Elections are held in Syracuse, New York to election the city's mayor. Currently, these elections are regularly scheduled to be held once every four years, with the elections taking place in the off-year immediately after United States presidential election years.

Elections before 2009

2009 

The 2009 Syracuse mayoral election was held on November 3, 2009. The incumbent mayor, Democrat Matt Driscoll, was term limited. Democrat Stephanie Miner defeated Republican Steve Kimatian, 50%-39%, and Conservative Party of New York candidate Otis Jennings finished a distant 3rd, with 10% of the vote. Miner became the city's first female leader.

Democratic primary

Candidates 
Alfonso Davis – Democratic political consultant
Carmen Harlow – former Syracuse Department of Public Works deputy commissioner
Stephanie Miner, Syracuse Common Councilor-at-Large
Joe Nicoletti – business development consultant, former New York State Assemblyman and Syracuse Common Councilor

Withdrew 
Bethaida González, Syracuse Common Council President. Dropped out of race prior to primary.

Results

Republican primary

Candidates 
Otis Jennings
Steve Kimatian, former general counsel to Newport Television, former regional vice-president of Clear Channel Television, former television personality with Syracuse ABC-affiliate WSYR-TV

Results 
Steve Kiatian defeated Otis Jennings.

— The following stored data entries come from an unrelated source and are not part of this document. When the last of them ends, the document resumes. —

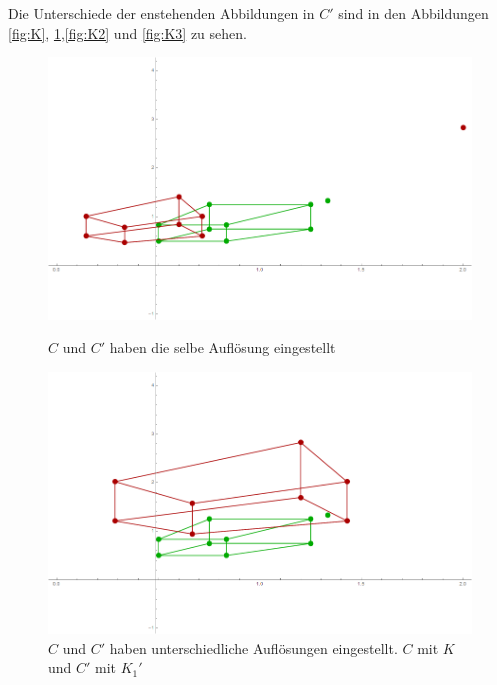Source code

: Die Unterschiede der enstehenden Abbildungen in $C'$ sind in den Abbildungen \ref{fig:K}, \ref{fig:K1},\ref{fig:K2} und \ref{fig:K3} zu sehen. \\
 
 
\begin{figure}[!htb]
	\includegraphics[width=\linewidth]{images/Zeta1.png}
	\caption{$C$ und $C'$ haben die selbe Auflösung eingestellt}
	\label{fig:K}
	\endminipage\hfill
	\includegraphics[width=\linewidth]{images/Zeta2.png}
	\caption{$C$ und $C'$ haben unterschiedliche Auflösungen eingestellt. $C$ mit $K$ und $C'$ mit $K_1'$}
	\label{fig:K1}
	\endminipage\hfill
\end{figure}

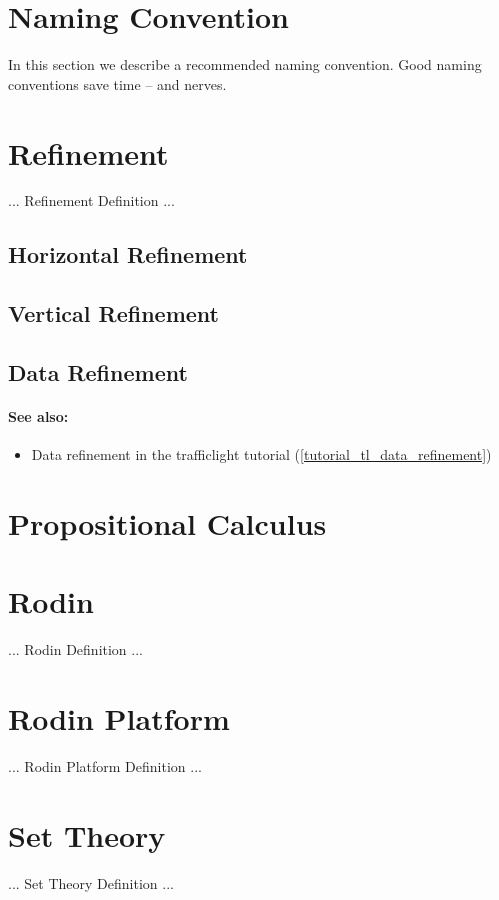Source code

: \section{Naming Convention}
\label{naming_convention}

In this section we describe a recommended naming convention.  Good naming conventions save time -- and nerves.

\section{Refinement}
\label{refinement}

... Refinement Definition ...

\subsection{Horizontal Refinement}
\label{horizontal_refinement}

\subsection{Vertical Refinement}
\label{vertical_refinement}

\subsection{Data Refinement}
\label{data_refinement}

\paragraph*{See also:}
\begin{itemize}
\item Data refinement in the trafficlight tutorial (\ref{tutorial_tl_data_refinement})
\end{itemize}

\section{Propositional Calculus}
\label{propositional_calculus}

\section{Rodin}
\label{rodin}

... Rodin Definition ...

\section{Rodin Platform}
\label{rodin_platform}

... Rodin Platform Definition ...

\section{Set Theory}
\label{set_theory}

... Set Theory Definition ...



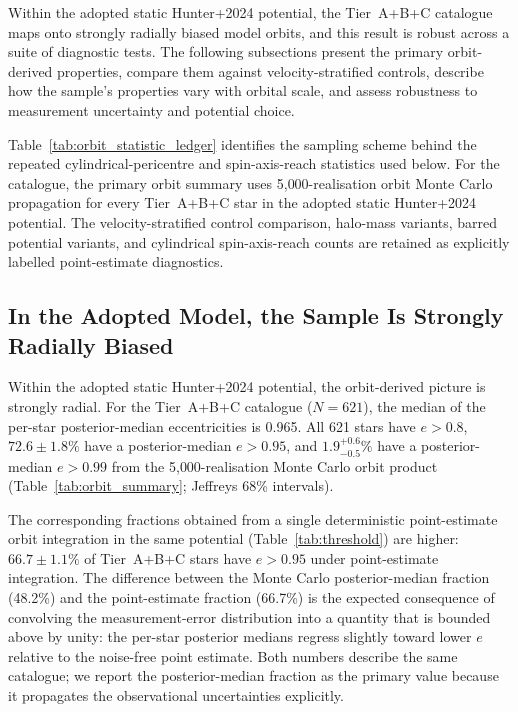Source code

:\documentclass{aa}  %
\begin{document}
Within the adopted static Hunter+2024 potential, the Tier~A+B+C
catalogue maps onto strongly radially biased model orbits, and this
result is robust across a suite of diagnostic tests.  The following
subsections present the primary orbit-derived properties, compare them
against velocity-stratified controls, describe how the sample's
properties vary with orbital scale, and assess robustness to measurement
uncertainty and potential choice.

Table~\ref{tab:orbit_statistic_ledger} identifies the sampling scheme
 behind the repeated cylindrical-pericentre and spin-axis-reach statistics used below.
For the catalogue, the primary orbit summary uses
5{,}000-realisation orbit Monte Carlo propagation for every Tier~A+B+C
star in the adopted static Hunter+2024 potential.  The
velocity-stratified control comparison, halo-mass variants, barred
 potential variants, and cylindrical spin-axis-reach counts are retained as explicitly
labelled point-estimate diagnostics.



\subsection{In the Adopted Model, the Sample Is Strongly Radially
  Biased} \label{sec:eccentricity}

Within the adopted static Hunter+2024 potential, the orbit-derived
picture is strongly radial.  For the Tier~A+B+C catalogue
($N=621$), the median of the per-star posterior-median
eccentricities is 0.965.  All 621 stars have $e>0.8$, $72.6\pm 1.8\%$
have a posterior-median $e>0.95$, and $1.9^{+0.6}_{-0.5}\%$ have a
posterior-median $e>0.99$ from the 5{,}000-realisation Monte Carlo orbit
product (Table~\ref{tab:orbit_summary}; Jeffreys 68\% intervals).

The corresponding fractions obtained from a single deterministic
point-estimate orbit integration in the same potential
(Table~\ref{tab:threshold}) are higher: $66.7\pm 1.1\%$ of Tier~A+B+C
stars have $e>0.95$ under point-estimate integration.  The difference
between the Monte Carlo posterior-median fraction (48.2\%) and the
point-estimate fraction (66.7\%) is the expected consequence of
convolving the measurement-error distribution into a quantity that is
bounded above by unity: the per-star posterior medians regress slightly
toward lower $e$ relative to the noise-free point estimate.  Both
numbers describe the same catalogue; we report the posterior-median
fraction as the primary value because it propagates the observational
uncertainties explicitly.
\end{document}
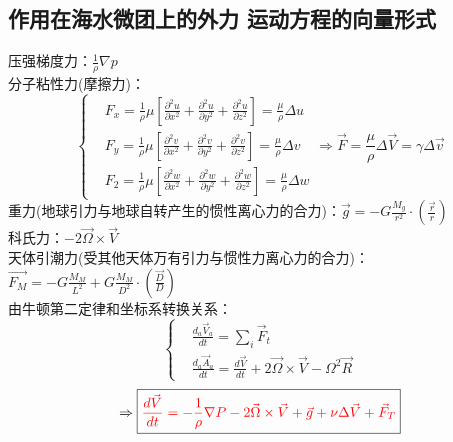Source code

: \documentclass[a4paper,12pt]{article}
\begin{document}
    \subsection{作用在海水微团上的外力 运动方程的向量形式}
    压强梯度力：$\displaystyle\frac{1}{\rho}\nabla p$\\
    分子粘性力(摩擦力)：
    \[
        \left\{
        \begin{aligned}
            &F_{x}=\frac{1}{\rho} \mu\left[\frac{\partial^{2} u}{\partial x^{2}}+\frac{\partial^{2} u}{\partial y^{2}}+\frac{\partial^{2} u}{\partial z^{2}}\right]=\frac{\mu}{\rho} \Delta u\\
            &F_{y}=\frac{1}{\rho} \mu\left[\frac{\partial^{2} v}{\partial x^{2}}+\frac{\partial^{2} v}{\partial y^{2}}+\frac{\partial^{2} v}{\partial z^{2}}\right]=\frac{\mu}{\rho} \Delta v\\
            &F_{2}=\frac{1}{\rho} \mu\left[\frac{\partial^{2} w}{\partial x^{2}}+\frac{\partial^{2} w}{\partial y^{2}}+\frac{\partial^{2} w}{\partial z^{2}}\right]=\frac{\mu}{\rho} \Delta w
        \end{aligned}
        \right.
        \Rightarrow \vec{F}=\frac{\mu}{\rho}\Delta \vec{V}=\gamma\Delta\vec{v}
    \]
    重力(地球引力与地球自转产生的惯性离心力的合力)：$\displaystyle\vec{g}=-G\frac{M_g}{r^2}\cdot\left(\frac{\vec{r}}{r}\right)$\\
    科氏力：$\displaystyle -2\vec{\Omega}\times\vec{V}$\\
    天体引潮力(受其他天体万有引力与惯性力离心力的合力)：$\displaystyle\vec{F_M}=-G\frac{M_M}{L^2}+G\frac{M_M}{D^2}\cdot\left(\frac{\vec{D}}{D}\right)$\\
    由牛顿第二定律和坐标系转换关系：
    \[
        \left\{
        \begin{aligned}
            &\frac{d_{a} \vec{V}_{a}}{d t}=\sum_{i} \vec{F}_{t}\\
            &\frac{d_{a} \vec{A}_{a}}{d t}=\frac{d \vec{V}}{d t}+2 \vec{\Omega} \times \vec{V}-\Omega^{2} \vec{R}
        \end{aligned}
        \right.
    \]
    \[
        \Rightarrow\boxed{\color{red} \frac{d \vec{V}}{d t}=-\frac{1}{\rho} \nabla P-2 \vec{\Omega} \times \vec{V}+\vec{g} +\nu \Delta \vec{V}+\vec{F}_{T}}
    \]
\end{document}
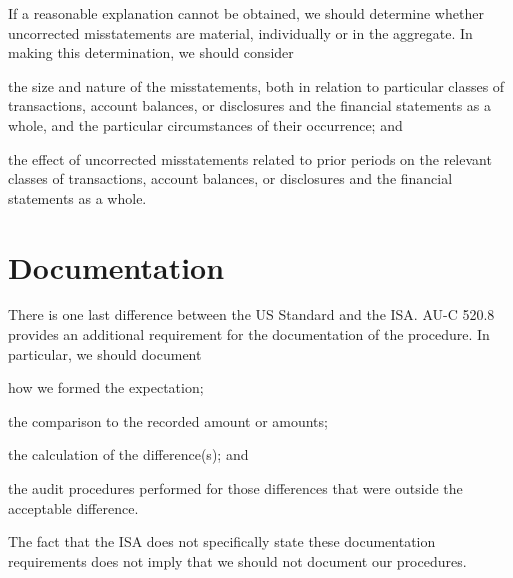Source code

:If a reasonable explanation cannot be obtained, we should determine whether uncorrected misstatements are material, individually or in the aggregate. In making this determination, we should consider 

\begin{compactitem}
\item the size and nature of the misstatements, both in relation to particular classes of transactions, account balances, or disclosures and the financial statements as a whole, and the particular circumstances of their occurrence; and 
\item the effect of uncorrected misstatements related to prior periods on the relevant classes of transactions, account balances, or disclosures and the financial statements as a whole.
\end{compactitem}


\section{Documentation} %
\label{sec:documentation}

There is one last difference between the US Standard and the ISA. AU-C 520.8 provides an additional requirement for the documentation of the procedure. In particular, we should document 
\begin{compactitem}
\item how we formed the expectation;
\item the comparison to the recorded amount or amounts;
\item the calculation of the difference(s); and 
\item the audit procedures performed for those differences that were outside the acceptable difference. 
\end{compactitem}

The fact that the ISA does not specifically state these documentation requirements does not imply that we should not document our procedures. 




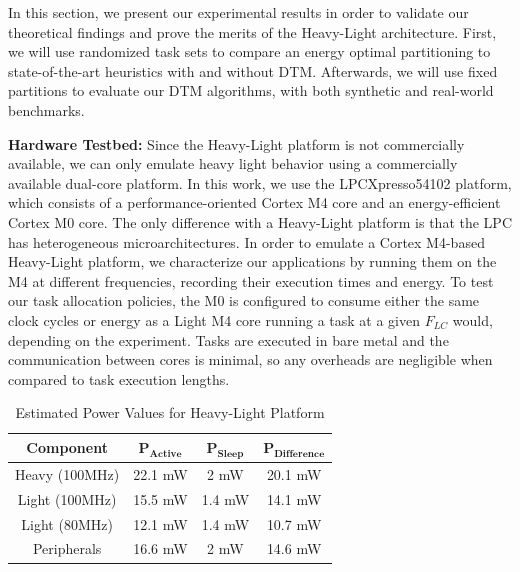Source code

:
In this section, we present our experimental results in order to validate our theoretical findings and prove the merits of the Heavy-Light architecture. First, we will use randomized task sets to compare an energy optimal partitioning to state-of-the-art heuristics with and without DTM. Afterwards, we will use fixed partitions to evaluate our DTM algorithms, with both synthetic and real-world benchmarks.

\noindent\textbf{Hardware Testbed:}
Since the Heavy-Light platform is not commercially available, we can only emulate heavy light behavior using a commercially available dual-core platform. In this work, we use the LPCXpresso54102 platform, which consists of a performance-oriented Cortex M4 core and an energy-efficient Cortex M0 core. 
The only difference with a Heavy-Light platform is that the LPC has heterogeneous microarchitectures. In order to emulate a Cortex M4-based Heavy-Light platform, we characterize our applications by running them on the M4 at different frequencies, recording their execution times and energy. To test our task allocation policies, the M0 is configured to consume either the same clock cycles or energy as a Light M4 core running a task at a given $F_{LC}$ would, depending on the experiment. Tasks are executed in bare metal and the communication between cores is minimal, so any overheads are negligible when compared to task execution lengths.

\begin{table}[!t]
	\centering
	\caption{Estimated Power Values for Heavy-Light Platform}
	\label{tab:power_numbers_exp}
	\begin{tabular}{|c|c|c|c|} \hline
		\textbf{Component} & $\mathbf{P_\mathrm{\mathbf{Active}}}$ & $\mathbf{P_\mathrm{\mathbf{Sleep}}}$ & $\mathbf{P_\mathrm{\mathbf{Difference}}}$\\ 
		\hline
		Heavy (100MHz)& 22.1 mW & 2 mW & 20.1 mW\\
		\hline
		Light (100MHz) & 15.5 mW & 1.4 mW & 14.1 mW\\ 
		\hline
		Light (80MHz) & 12.1 mW & 1.4 mW & 10.7 mW\\ 
		\hline
		Peripherals & 16.6 mW & 2 mW & 14.6 mW\\ 
		\hline
	\end{tabular}
\end{table}

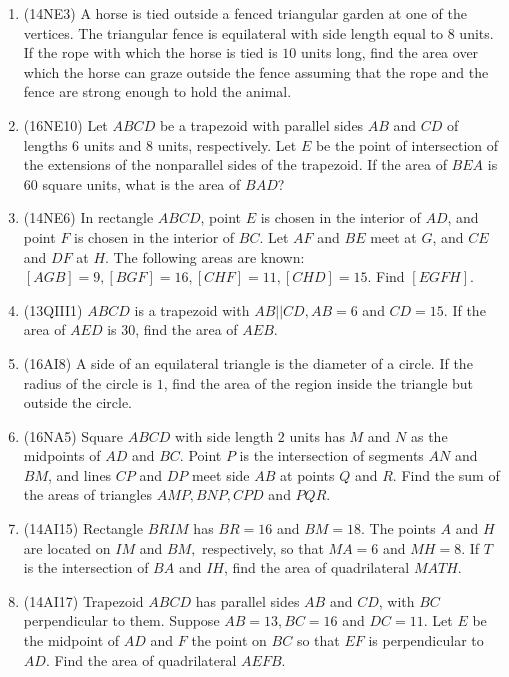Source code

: \documentclass[10pt,paper=letter]{scrartcl}
\begin{document}
\begin{enumerate}

\item (14NE3) A horse is tied outside a fenced triangular garden at one of the vertices. The triangular fence is equilateral with side length equal to $8$ units. If the rope with which the horse is tied is $10$ units long, find the area over which the horse can graze outside the fence assuming that the rope and the fence are strong enough to hold the animal.

\item (16NE10) Let $ABCD$ be a trapezoid with parallel sides $AB$ and $CD$ of lengths $6$ units and $8$ units, respectively. Let $E$ be the point of intersection of the extensions of the nonparallel sides of the trapezoid. If the area of $BEA$ is $60$ square units, what is the area of $BAD$?

\item (14NE6) In rectangle $ABCD$, point $E$ is chosen in the interior of $AD$, and point $F$ is chosen in the interior of $BC$. Let $AF$ and $BE$ meet at $G$, and $CE$ and $DF$ at $H$. The following areas are known: $[AGB] = 9, [BGF] = 16, [CHF] = 11, [CHD] = 15$. Find $[EGFH]$.

\item (13QIII1) $ABCD$ is a trapezoid with $AB||CD, AB = 6$ and $CD = 15$. If the area of $AED$ is $30$, find the area of $AEB$.

\item (16AI8) A side of an equilateral triangle is the diameter of a circle. If the radius of the circle is $1$, find the area of the region inside the triangle but outside the circle.

\item (16NA5) Square $ABCD$ with side length $2$ units has $M$ and $N$ as the midpoints of $AD$ and $BC$. Point $P$ is the intersection of segments $AN$ and $BM$, and lines $CP$ and $DP$ meet side $AB$ at points $Q$ and $R$. Find the sum of the areas of triangles $AMP, BNP, CPD$ and $PQR$.

\item (14AI15) Rectangle $BRIM$ has $BR = 16$ and $BM = 18$. The points $A$ and $H$ are located on $IM$ and $BM,$ respectively, so that $MA = 6$ and $MH = 8$. If $T$ is the intersection of $BA$ and $IH$, find the area of quadrilateral $MATH$.

\item (14AI17) Trapezoid $ABCD$ has parallel sides $AB$ and $CD$, with $BC$ perpendicular to them. Suppose $AB = 13, BC = 16$ and $DC = 11$. Let $E$ be the midpoint of $AD$ and $F$ the point on $BC$ so that $EF$ is perpendicular to $AD$. Find the area of quadrilateral $AEFB$.


\end{enumerate}
\end{document}

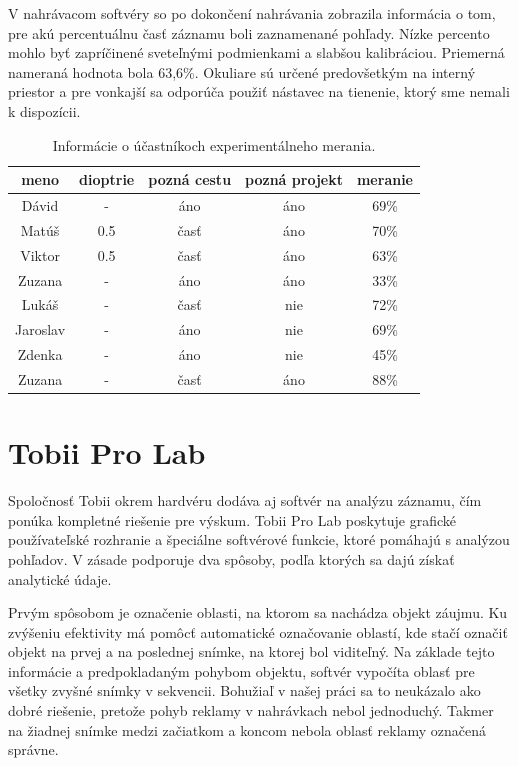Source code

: V nahrávacom softvéry so po dokončení nahrávania zobrazila informácia o tom, pre akú percentuálnu časť záznamu boli zaznamenané pohľady. Nízke percento mohlo byť zapríčinené sveteľnými podmienkami a slabšou kalibráciou. Priemerná nameraná hodnota bola 63,6\%. Okuliare sú určené predovšetkým na interný priestor a pre vonkajší sa odporúča použiť nástavec na tienenie, ktorý sme nemali k dispozícii.
\\
\begin{table}[ht]
\centering
\begin{tabular}{ |c c c c c|  }
\hline
meno & dioptrie & pozná cestu & pozná projekt & meranie \\
\hline
Dávid & - & áno & áno & 69\% \\
Matúš & 0.5 & časť & áno & 70\% \\
Viktor & 0.5 & časť & áno & 63\% \\
Zuzana & - & áno & áno & 33\% \\
Lukáš & - & časť & nie & 72\% \\
Jaroslav & - & áno & nie & 69\% \\
Zdenka & - & áno & nie & 45\% \\
Zuzana & - & časť & áno & 88\% \\
\hline
\end{tabular}
\caption{Informácie o účastníkoch experimentálneho merania.}
\label{table:1}
\end{table}

\section{Tobii Pro Lab}

Spoločnosť Tobii okrem hardvéru dodáva aj softvér na analýzu záznamu, čím ponúka kompletné riešenie pre výskum. Tobii Pro Lab poskytuje grafické používateľské rozhranie a špeciálne softvérové funkcie, ktoré pomáhajú s analýzou pohľadov. V zásade podporuje dva spôsoby, podľa ktorých sa dajú získať analytické údaje. 

Prvým spôsobom je označenie oblasti, na ktorom sa nachádza objekt záujmu. Ku zvýšeniu efektivity má pomôcť automatické označovanie oblastí, kde stačí označiť objekt na prvej a na poslednej snímke, na ktorej bol viditeľný. Na základe tejto informácie a predpokladaným pohybom objektu, softvér vypočíta oblasť pre všetky zvyšné snímky v sekvencii. Bohužiaľ v našej práci sa to neukázalo ako dobré riešenie, pretože pohyb reklamy v nahrávkach nebol jednoduchý. Takmer na žiadnej snímke medzi začiatkom a koncom nebola oblasť reklamy označená správne. 

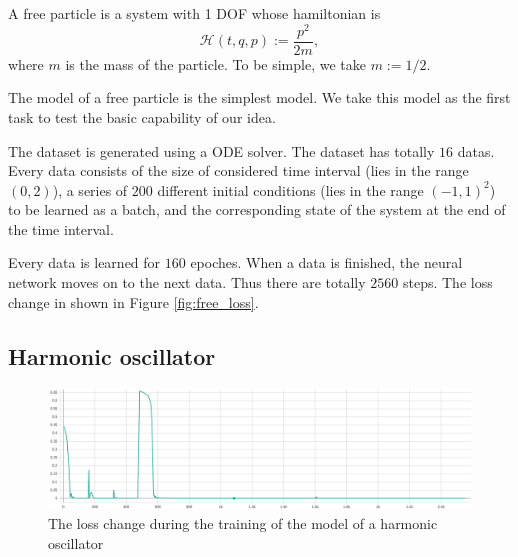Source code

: \documentclass{article}
\begin{document}
A free particle is a system with 1 DOF whose hamiltonian is \cite[p. 133]{landau1976mechanics}\cite[p. 66]{arnold1989mathmech}
\begin{equation*}
	\mathcal H\left(t,q,p\right):=\frac{p^2}{2m},
\end{equation*}
where $m$ is the mass of the particle.
To be simple, we take $m:=1/2$.

The model of a free particle is the simplest model.
We take this model as the first task to test the basic capability of our idea.

The dataset is generated using a ODE solver.
The dataset has totally $16$ datas.
Every data consists of the size of considered time interval
(lies in the range $\left(0,2\right)$),
a series of $200$ different initial conditions
(lies in the range $\left(-1,1\right)^2$)
to be learned as a batch,
and the corresponding state of the system at the end of the time interval.

Every data is learned for $160$ epoches.
When a data is finished, the neural network moves on to the next data.
Thus there are totally $2560$ steps.
The loss change in shown in Figure \ref{fig:free_loss}.

\subsection{Harmonic oscillator}

\begin{figure}[h]
	\centering
	\includegraphics[width=\linewidth]{spring_loss.png}
	\caption{The loss change during the training of the model of a harmonic oscillator}
	\label{fig:spring_loss}
\end{figure}
\end{document}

Jennings had carried the endorsement of the local Republican Party organization.

Conservative nomination 
Otis Jennings, after receiving an overwhelming endorsement from the Syracuse Republican Party, Jennings lost in the September primary for the Republican nomination. Days after the primary, he decided to continue campaigning, and received the nomination from the Conservative Party of New York.

General election 
The general election took place on November 3, 2009.

2013 

The 2013 Syracuse mayoral election was held on November 5, 2013, in Syracuse, New York. The incumbent mayor, Democrat Stephanie Miner, ran for re-election. She defeated Conservative candidate Ian Hunter and Green Party candidate Kevin Bott, winning 68% of the vote. The Republican Party did not field a candidate in this election, the first time in over a century that a Syracuse mayor ran unopposed by a major party candidate.

Democratic primary

Candidates 
Stephanie Miner – incumbent mayor
Alfonso Davis – political consultant and candidate in the 2009 mayoral election
Patrick Hogan – member of the Common Council

Results

Other nominations

Conservative 
Ian Hunter – project manager

Hunter collected signatures to run on the Republican line but was kept off of the ballot by the efforts of the Onondaga Republican Party chairman.

Green 
Kevin Bott – non-profit director

General election results 
The general election took place on November 5, 2013.

2017 

The 2017 mayoral election in Syracuse, New York was held on November 7, 2017, and resulted in the election of Ben Walsh, an independent, to his first term as mayor.

Background 
Incumbent mayor Stephanie Miner, a member of the Democratic Party, was first elected in 2009 and was re-elected in 2013, but was term limited in 2017. Syracuse last elected a Republican Party mayor in 1997, and in the 2013 election Republicans did not field a candidate.

Democratic primary

General election 
Five candidates appeared on the general election ballot: Green Party nominee Howie Hawkins, who had run for office 20 times since 1991; Democratic Party nominee Juanita Perez Williams, the city's former corporation counsel; Independence Party, Reform Party and Upstate Jobs Party nominee Ben Walsh, a business development director and the son of U.S. Representative James T. Walsh; Republican nominee Laura Lavine, a former Lafayette School District superintendent; and Working Families Party nominee Joe Nicoletti, who remained on the Working Families party line after unsuccessfully seeking the Democratic nomination and did not campaign. City auditor Martin Masterpole also sought the Democratic nomination.

2021 

The Syracuse mayoral election of 2021 was  held November 2, 2021. Incumbent Independent mayor Ben Walsh was seeking re-election to a second term in office. The local committees of the Democratic, Republican, Conservative, and Working Families parties each endorsed a candidate, however the candidates who did not receive their party's endorsement could force a primary if they wished.

Background 
In 2017, incumbent Democratic mayor Stephanie Miner was term limited and could not seek reelection. Ben Walsh won the race to succeed her, defeating Democrat Juanita Perez Williams. Walsh comes from a family of Republican politicians. He is the son of Jim Walsh, former U.S. Representative from New York's 25th congressional district, and the grandson of William Walsh, former U.S. representative from New York's 33rd congressional district and former Mayor of Syracuse. However, Walsh himself is registered as an Independent, and was the first Independent elected mayor of Syracuse in 104 years. Walsh ran on three ballot lines: Independence, Reform, and a new line that he created for himself, Upstate Jobs. When Walsh confirmed that he would seek re-election, he did not clarify which lines he would campaign under.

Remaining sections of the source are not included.